I found Julie Garwood's RANSOM listlessly mild, barely holding my interest, and too amateur in terms of writing, plotting and pacing. You can always count on Julie Garwood for mutually giving lead romance pairs and her characters blend together after you've read one of her books. There's really no difference in the lead characters of her books: sweet, loving, innocent virgins and fiendishly big, gruff, yet gentle warriors. Garwood loves her Highlanders, and I didn't appreciate this book's predominantly patronizing and superior attitude with respect to the English. Yes, we know Highlanders detest the English, but why are all the English warriors weak, fat and short and all the Highlanders statuesque giants? Are there no real warriors in England? Like every other romance novelist, Garwood is big on experience in many respects, and not only do Highlander lairds like Brodick Buchanan and Iain Maitland (from THE SECRET *) easily dispose English warriors, but they also patronize their own Highlander young men. For example, Brodick's warrior Dylan patronizing the young MacPherson warrior Proster. In combat, sometimes youth is better served over experience, but you'd never know it from this amateur novel. Not only are Garwood's towering giants preternaturally strong, but they all move as fast lightning! I call bullshit! Ordinarily, agility and stamina don't go hand-in-hand with strength and brute force! Big brutes like Garwood's Highlander lairds usually sacrifice quickness and stamina for brute strength. A smaller warrior will almost always win the endurance and stamina game against bigger, stronger warriors. The bigger they are, the harder they'll fall. Garwood makes her Highlander heroes seem like cartoons the way they discard weak English foes.
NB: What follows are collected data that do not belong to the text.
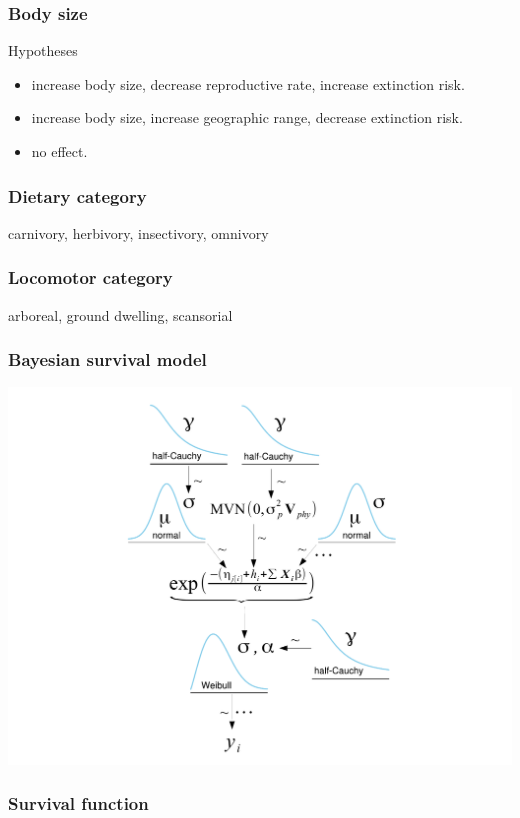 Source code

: \documentclass{beamer}
\begin{document}
\begin{frame}
  \frametitle{Body size}

  \begin{block}{Hypotheses}
    \begin{itemize}
      \item increase body size, decrease reproductive rate, increase extinction risk.
      \item increase body size, increase geographic range, decrease extinction risk.
      \item no effect.
    \end{itemize}
  \end{block}
\end{frame}

\begin{frame}
  \frametitle{Dietary category}

  carnivory, herbivory, insectivory, omnivory
\end{frame}

\begin{frame}
  \frametitle{Locomotor category}

  arboreal, ground dwelling, scansorial
\end{frame}


\begin{frame}
  \frametitle{Bayesian survival model}
  \includegraphics[width=\textwidth,height=0.8\textheight,keepaspectratio=true]{figure/mammal_survival_model}
\end{frame}

\begin{frame}
  \frametitle{Survival function}
\end{frame}
\end{document}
This 486-page hardcover contains too much interminable conversation, it dwells on many routinely disengaging plots, and its writing is the basest kind of amateur (I saw the word "bossiness" used). When I compare Garwood's plots and writing with a Laura Kinsale or Madeline Hunter, Garwood's books leave much to be desired. Again, the lead characters here are sweet but they're the same as every other Garwood novel, and you can only take so much of the same thing over and over.
The Story, possible SPOILERS.
RANSOM is actually a sequel to THE SECRET (*) which features Iain Maitland and Judith. RANSOM returns Iain's warriors Ramsey Sinclair and Brodick Buchanan, both lairds of their own clans now. Our hero is the fearsome heathen Brodick Buchanan while our heroine is the sweet, innocent virgin Gillian. In the prologue, our evil English villain, Baron Alford, assaults the English manor Dunhanshire. Gillian is a little child and Gillian's father entrusts a valuable jewelry box to Gillian's older sister Christen. Both Gillian and her older sister Christen flee the sieged castle via secret passageways but Alford's evil English warriors apprehend Gillian and her escort. Romantically, the jewelry box belonged to King John's true love, the deceased Arianna, and holds some secrets.
Years later, we find the young woman Gillian rescuing a young boy, Alec. Alec is none other than the Laird Iain Maitland's son, the hero of THE SECRET. Baron Alford releases Gillian to find and retrieve her sister Christen who he suspects resides amongst the Highlanders. Alford ruthlessly desires the jewelry box entrusted to Christen. If Gillian fails to retrieve her sister and the box, Alford will kill Gillian's beloved Uncle Morgan. Along the way, Gillian runs into Alec's protector Brodick Buchanan and the two share an instant attraction. After running around the highlands, gaining allies, and getting married, Gillian returns to Dunhanshire within Alford's allotted time. There's a secondary romantic pairing between Ramsey Sinclair and Bridgid KirkConnell as well. Everything concludes romantically as King John discovers the real culprit behind the death of his One-True-Love, Arianna.